(Records excerpted from a collection)
.....
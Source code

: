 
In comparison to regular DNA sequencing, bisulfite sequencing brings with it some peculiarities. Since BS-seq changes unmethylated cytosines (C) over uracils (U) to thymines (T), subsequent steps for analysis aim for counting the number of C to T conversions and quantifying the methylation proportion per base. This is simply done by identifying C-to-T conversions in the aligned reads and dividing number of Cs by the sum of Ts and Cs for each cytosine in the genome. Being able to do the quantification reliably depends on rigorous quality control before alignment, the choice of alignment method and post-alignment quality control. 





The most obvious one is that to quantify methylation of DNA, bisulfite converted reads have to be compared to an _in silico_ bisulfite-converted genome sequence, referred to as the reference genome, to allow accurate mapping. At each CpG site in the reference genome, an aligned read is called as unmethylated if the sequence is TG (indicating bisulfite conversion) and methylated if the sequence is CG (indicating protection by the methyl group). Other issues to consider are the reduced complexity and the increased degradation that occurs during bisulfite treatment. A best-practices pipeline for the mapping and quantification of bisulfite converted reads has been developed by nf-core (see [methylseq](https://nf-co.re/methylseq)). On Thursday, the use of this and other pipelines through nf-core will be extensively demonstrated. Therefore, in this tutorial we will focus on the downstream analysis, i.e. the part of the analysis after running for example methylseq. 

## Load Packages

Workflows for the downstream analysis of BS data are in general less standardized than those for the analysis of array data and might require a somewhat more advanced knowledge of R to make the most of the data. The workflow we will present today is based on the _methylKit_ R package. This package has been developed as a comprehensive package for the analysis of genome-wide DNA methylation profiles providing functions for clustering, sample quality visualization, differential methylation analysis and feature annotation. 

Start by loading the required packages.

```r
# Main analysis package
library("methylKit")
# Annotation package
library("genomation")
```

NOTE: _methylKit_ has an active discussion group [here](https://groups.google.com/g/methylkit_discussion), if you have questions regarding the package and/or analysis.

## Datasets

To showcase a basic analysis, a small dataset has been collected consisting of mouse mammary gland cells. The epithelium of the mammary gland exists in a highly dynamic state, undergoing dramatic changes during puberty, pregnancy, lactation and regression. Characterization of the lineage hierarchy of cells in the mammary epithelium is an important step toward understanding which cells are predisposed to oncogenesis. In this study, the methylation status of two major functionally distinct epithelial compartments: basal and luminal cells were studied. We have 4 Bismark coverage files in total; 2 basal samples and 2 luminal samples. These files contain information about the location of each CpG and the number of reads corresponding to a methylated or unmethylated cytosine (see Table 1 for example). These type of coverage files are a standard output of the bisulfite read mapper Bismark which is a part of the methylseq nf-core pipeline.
.....
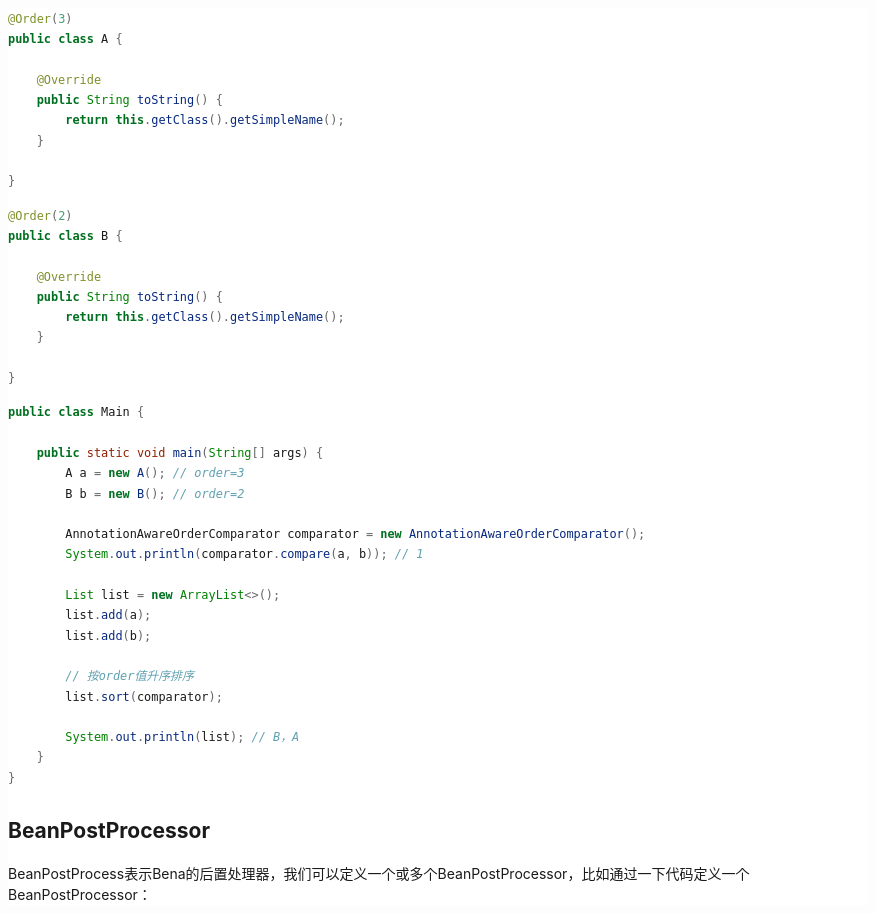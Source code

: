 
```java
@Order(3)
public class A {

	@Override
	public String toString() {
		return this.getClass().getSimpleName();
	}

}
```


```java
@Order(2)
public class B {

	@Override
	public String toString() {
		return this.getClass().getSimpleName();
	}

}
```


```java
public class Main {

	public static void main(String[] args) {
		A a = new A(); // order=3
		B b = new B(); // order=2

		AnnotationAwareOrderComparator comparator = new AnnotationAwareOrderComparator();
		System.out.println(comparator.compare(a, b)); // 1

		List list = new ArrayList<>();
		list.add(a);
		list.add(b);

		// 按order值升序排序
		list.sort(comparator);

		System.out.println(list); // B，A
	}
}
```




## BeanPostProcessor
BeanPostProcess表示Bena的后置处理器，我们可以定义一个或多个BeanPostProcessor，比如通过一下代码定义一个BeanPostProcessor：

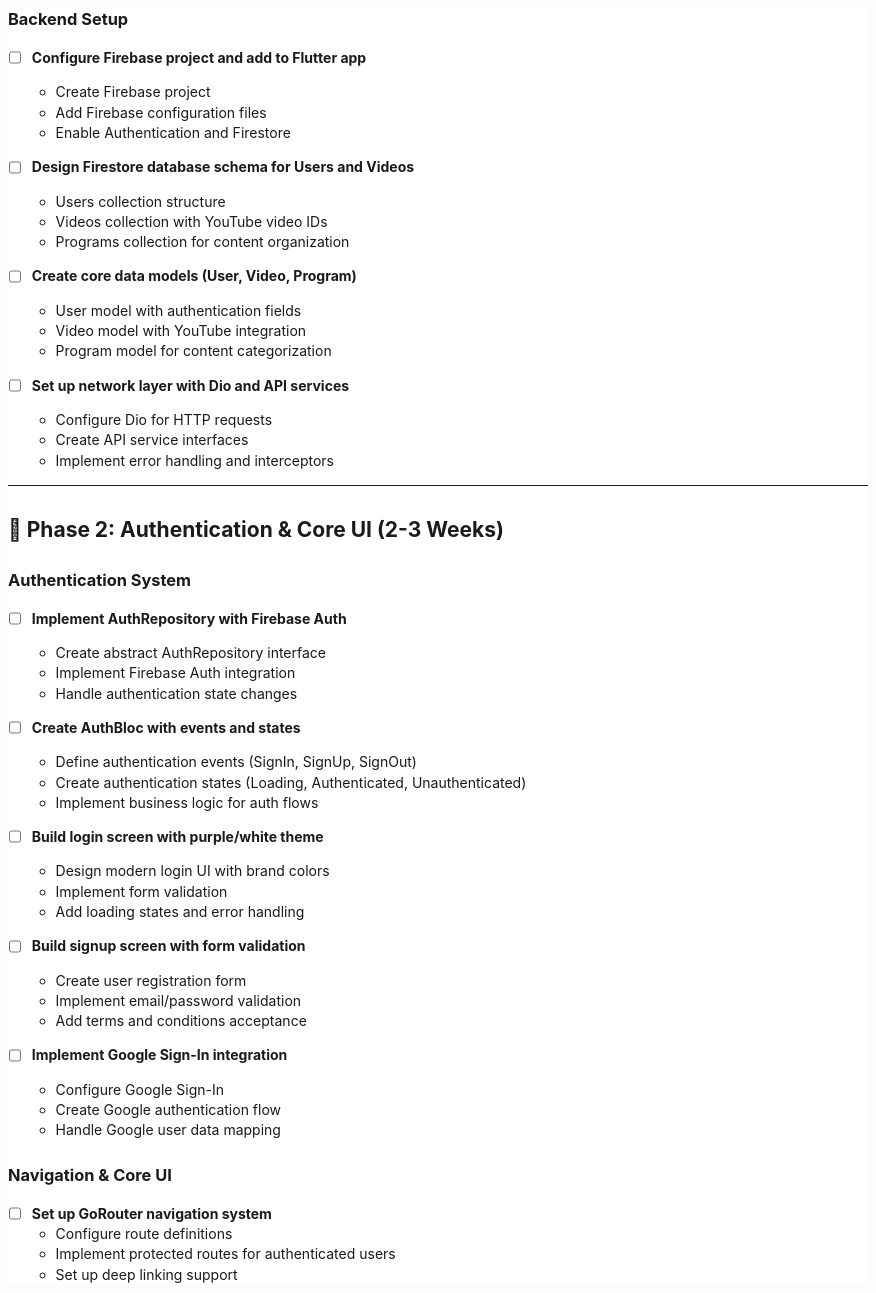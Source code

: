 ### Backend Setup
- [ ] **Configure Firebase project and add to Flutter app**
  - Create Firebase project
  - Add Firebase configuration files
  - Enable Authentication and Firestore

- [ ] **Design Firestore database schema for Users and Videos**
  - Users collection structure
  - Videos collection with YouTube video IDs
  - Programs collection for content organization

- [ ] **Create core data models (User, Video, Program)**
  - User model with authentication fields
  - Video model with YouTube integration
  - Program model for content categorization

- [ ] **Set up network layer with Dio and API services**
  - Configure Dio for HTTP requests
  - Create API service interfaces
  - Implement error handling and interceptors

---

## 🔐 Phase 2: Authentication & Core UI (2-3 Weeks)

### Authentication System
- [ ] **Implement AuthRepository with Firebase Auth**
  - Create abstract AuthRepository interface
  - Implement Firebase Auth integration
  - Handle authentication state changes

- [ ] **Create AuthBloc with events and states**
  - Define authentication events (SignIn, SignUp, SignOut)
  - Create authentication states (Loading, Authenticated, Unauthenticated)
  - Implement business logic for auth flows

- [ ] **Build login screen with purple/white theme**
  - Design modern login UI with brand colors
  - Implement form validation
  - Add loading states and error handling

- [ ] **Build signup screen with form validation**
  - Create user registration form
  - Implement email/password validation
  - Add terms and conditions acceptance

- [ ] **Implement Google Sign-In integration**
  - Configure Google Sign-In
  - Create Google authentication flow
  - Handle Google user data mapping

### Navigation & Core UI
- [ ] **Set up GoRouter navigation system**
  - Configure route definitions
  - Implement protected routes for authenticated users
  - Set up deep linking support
.....
**WHAT TO PRODUCE**
Retrieve each line from the records above where the word "validation" occurs.

**SOLVED PROBLEM**
  - Implement form validation
- [ ] **Build signup screen with form validation**
  - Implement email/password validation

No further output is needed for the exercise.